→ **TASK PROMPT**
Report each line of the entries that contains the word "textbf", copied in full.

[THE DATA — start]

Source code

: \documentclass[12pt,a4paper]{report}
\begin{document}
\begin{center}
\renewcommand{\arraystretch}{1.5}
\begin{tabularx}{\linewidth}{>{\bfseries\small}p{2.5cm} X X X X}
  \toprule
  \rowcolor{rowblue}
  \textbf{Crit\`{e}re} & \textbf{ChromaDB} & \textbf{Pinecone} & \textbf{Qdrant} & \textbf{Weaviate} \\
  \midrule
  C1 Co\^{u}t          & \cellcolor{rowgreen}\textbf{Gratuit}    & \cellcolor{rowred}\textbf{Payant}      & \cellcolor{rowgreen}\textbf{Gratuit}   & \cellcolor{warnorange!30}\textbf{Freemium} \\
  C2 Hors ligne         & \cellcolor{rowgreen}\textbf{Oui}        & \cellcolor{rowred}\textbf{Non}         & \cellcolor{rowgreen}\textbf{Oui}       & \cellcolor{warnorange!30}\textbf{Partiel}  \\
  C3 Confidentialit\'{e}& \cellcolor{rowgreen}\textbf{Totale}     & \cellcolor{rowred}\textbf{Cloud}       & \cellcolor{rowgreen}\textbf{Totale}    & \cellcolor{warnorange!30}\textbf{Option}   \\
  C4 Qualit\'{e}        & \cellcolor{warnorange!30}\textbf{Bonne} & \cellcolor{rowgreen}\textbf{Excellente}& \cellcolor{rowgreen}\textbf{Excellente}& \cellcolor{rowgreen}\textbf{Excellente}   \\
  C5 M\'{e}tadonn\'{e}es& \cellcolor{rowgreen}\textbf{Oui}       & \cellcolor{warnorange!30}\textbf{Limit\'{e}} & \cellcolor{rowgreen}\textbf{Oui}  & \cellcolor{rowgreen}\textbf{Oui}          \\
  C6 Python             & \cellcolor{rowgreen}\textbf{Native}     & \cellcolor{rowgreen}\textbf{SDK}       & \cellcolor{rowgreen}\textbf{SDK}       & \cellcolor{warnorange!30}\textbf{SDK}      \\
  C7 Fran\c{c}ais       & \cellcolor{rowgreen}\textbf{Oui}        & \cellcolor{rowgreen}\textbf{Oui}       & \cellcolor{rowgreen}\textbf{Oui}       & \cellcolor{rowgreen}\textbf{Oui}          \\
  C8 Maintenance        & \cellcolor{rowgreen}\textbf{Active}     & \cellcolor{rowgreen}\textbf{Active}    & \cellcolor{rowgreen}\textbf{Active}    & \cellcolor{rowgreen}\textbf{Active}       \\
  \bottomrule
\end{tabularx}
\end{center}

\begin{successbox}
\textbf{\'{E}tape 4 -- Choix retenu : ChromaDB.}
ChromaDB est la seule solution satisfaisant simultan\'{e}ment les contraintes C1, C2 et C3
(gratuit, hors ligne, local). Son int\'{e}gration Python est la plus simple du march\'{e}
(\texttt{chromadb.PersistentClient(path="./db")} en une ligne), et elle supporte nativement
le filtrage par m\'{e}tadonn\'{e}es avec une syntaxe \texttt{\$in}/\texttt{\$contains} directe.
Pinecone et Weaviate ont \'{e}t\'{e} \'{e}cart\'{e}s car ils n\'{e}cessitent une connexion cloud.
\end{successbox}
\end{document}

[THE DATA — finish]

→ **ANSWER BOX**
  \textbf{Crit\`{e}re} & \textbf{ChromaDB} & \textbf{Pinecone} & \textbf{Qdrant} & \textbf{Weaviate} \\
  C1 Co\^{u}t          & \cellcolor{rowgreen}\textbf{Gratuit}    & \cellcolor{rowred}\textbf{Payant}      & \cellcolor{rowgreen}\textbf{Gratuit}   & \cellcolor{warnorange!30}\textbf{Freemium} \\
  C2 Hors ligne         & \cellcolor{rowgreen}\textbf{Oui}        & \cellcolor{rowred}\textbf{Non}         & \cellcolor{rowgreen}\textbf{Oui}       & \cellcolor{warnorange!30}\textbf{Partiel}  \\
  C3 Confidentialit\'{e}& \cellcolor{rowgreen}\textbf{Totale}     & \cellcolor{rowred}\textbf{Cloud}       & \cellcolor{rowgreen}\textbf{Totale}    & \cellcolor{warnorange!30}\textbf{Option}   \\
  C4 Qualit\'{e}        & \cellcolor{warnorange!30}\textbf{Bonne} & \cellcolor{rowgreen}\textbf{Excellente}& \cellcolor{rowgreen}\textbf{Excellente}& \cellcolor{rowgreen}\textbf{Excellente}   \\
  C5 M\'{e}tadonn\'{e}es& \cellcolor{rowgreen}\textbf{Oui}       & \cellcolor{warnorange!30}\textbf{Limit\'{e}} & \cellcolor{rowgreen}\textbf{Oui}  & \cellcolor{rowgreen}\textbf{Oui}          \\
  C6 Python             & \cellcolor{rowgreen}\textbf{Native}     & \cellcolor{rowgreen}\textbf{SDK}       & \cellcolor{rowgreen}\textbf{SDK}       & \cellcolor{warnorange!30}\textbf{SDK}      \\
  C7 Fran\c{c}ais       & \cellcolor{rowgreen}\textbf{Oui}        & \cellcolor{rowgreen}\textbf{Oui}       & \cellcolor{rowgreen}\textbf{Oui}       & \cellcolor{rowgreen}\textbf{Oui}          \\
  C8 Maintenance        & \cellcolor{rowgreen}\textbf{Active}     & \cellcolor{rowgreen}\textbf{Active}    & \cellcolor{rowgreen}\textbf{Active}    & \cellcolor{rowgreen}\textbf{Active}       \\
\textbf{\'{E}tape 4 -- Choix retenu : ChromaDB.}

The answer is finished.